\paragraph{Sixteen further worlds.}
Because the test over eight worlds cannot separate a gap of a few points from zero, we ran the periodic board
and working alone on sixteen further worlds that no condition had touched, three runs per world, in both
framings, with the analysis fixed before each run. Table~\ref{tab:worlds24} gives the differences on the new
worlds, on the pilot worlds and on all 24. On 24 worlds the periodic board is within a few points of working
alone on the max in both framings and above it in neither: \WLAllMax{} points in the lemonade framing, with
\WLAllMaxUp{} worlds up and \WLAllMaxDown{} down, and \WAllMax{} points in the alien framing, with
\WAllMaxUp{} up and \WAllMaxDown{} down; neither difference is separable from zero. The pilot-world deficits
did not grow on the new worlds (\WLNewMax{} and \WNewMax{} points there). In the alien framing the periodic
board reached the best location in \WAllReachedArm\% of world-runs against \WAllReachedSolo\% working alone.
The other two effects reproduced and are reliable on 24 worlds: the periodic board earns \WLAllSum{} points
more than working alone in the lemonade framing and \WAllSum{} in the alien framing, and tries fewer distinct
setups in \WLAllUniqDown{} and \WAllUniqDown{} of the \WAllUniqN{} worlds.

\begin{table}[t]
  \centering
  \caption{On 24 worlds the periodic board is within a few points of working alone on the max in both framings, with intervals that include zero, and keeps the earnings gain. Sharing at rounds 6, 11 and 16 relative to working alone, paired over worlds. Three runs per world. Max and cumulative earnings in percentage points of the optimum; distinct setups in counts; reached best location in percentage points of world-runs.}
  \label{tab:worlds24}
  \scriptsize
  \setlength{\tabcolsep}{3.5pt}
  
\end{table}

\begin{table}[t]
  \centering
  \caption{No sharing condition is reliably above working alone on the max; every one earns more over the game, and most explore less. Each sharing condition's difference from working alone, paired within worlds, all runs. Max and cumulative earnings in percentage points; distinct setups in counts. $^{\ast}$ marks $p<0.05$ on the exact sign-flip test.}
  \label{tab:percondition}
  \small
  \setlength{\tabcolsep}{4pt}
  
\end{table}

---

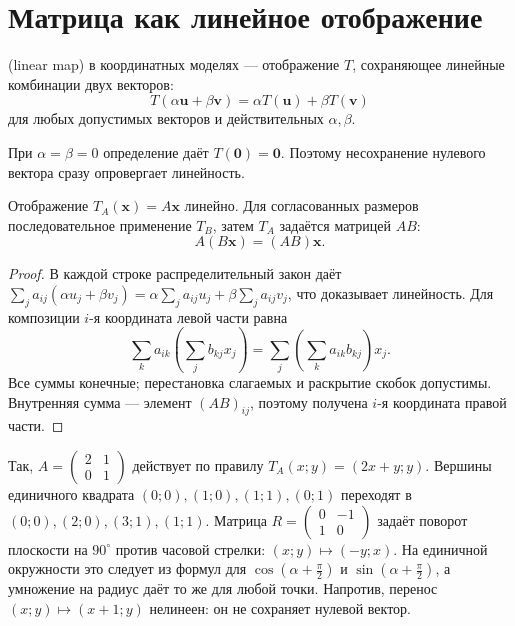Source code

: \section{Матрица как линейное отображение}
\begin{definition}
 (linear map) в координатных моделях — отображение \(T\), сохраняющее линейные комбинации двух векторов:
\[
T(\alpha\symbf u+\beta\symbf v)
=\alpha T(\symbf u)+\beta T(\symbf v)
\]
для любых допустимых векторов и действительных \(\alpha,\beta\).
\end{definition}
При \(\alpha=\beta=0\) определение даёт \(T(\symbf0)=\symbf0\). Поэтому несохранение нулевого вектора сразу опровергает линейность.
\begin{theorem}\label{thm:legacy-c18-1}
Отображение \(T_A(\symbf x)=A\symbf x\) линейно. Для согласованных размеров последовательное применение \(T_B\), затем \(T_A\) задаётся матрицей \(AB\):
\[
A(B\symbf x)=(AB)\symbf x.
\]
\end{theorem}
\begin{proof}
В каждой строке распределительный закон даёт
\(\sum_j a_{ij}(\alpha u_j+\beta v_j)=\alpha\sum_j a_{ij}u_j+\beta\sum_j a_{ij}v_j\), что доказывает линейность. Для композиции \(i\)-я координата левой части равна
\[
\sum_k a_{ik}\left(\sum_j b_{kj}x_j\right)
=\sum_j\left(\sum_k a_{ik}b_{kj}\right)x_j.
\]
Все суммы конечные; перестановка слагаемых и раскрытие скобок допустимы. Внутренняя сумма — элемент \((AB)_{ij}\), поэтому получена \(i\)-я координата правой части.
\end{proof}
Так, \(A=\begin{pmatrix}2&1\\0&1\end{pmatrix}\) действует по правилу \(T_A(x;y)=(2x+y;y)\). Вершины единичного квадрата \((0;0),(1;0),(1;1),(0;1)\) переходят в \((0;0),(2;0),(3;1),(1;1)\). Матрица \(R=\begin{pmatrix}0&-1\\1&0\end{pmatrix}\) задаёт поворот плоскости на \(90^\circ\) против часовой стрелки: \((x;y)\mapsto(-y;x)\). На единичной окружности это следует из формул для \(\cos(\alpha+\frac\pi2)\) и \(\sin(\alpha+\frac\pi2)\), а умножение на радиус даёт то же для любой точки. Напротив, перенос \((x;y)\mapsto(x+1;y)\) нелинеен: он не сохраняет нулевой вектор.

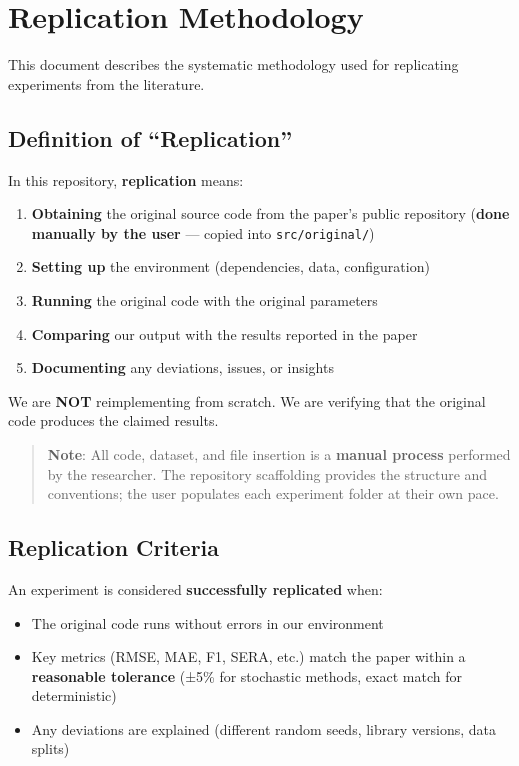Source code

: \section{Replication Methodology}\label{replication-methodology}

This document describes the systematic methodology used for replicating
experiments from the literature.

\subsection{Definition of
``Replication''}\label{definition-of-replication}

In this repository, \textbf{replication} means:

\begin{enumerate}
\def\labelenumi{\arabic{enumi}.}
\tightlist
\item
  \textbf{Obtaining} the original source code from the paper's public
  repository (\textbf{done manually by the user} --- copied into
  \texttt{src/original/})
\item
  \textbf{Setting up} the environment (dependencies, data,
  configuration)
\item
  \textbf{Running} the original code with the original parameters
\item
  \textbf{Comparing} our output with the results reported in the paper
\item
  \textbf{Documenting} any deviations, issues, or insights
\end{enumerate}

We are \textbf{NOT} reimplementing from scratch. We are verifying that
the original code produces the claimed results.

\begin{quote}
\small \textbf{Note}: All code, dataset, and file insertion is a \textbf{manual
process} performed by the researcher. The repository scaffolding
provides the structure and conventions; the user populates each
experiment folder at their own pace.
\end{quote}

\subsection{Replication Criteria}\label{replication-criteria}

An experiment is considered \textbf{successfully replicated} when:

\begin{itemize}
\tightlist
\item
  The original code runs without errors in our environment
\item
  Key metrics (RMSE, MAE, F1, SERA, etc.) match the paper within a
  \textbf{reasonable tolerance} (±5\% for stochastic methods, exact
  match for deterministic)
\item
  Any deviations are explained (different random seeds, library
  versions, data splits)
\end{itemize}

▸ Exercise description: Show each line from the material above where the string "textbf" can be found.

▸ Output of the exercise:
In this repository, \textbf{replication} means:
  \textbf{Obtaining} the original source code from the paper's public
  repository (\textbf{done manually by the user} --- copied into
  \textbf{Setting up} the environment (dependencies, data,
  \textbf{Running} the original code with the original parameters
  \textbf{Comparing} our output with the results reported in the paper
  \textbf{Documenting} any deviations, issues, or insights
We are \textbf{NOT} reimplementing from scratch. We are verifying that
\small \textbf{Note}: All code, dataset, and file insertion is a \textbf{manual
An experiment is considered \textbf{successfully replicated} when:
  \textbf{reasonable tolerance} (±5\% for stochastic methods, exact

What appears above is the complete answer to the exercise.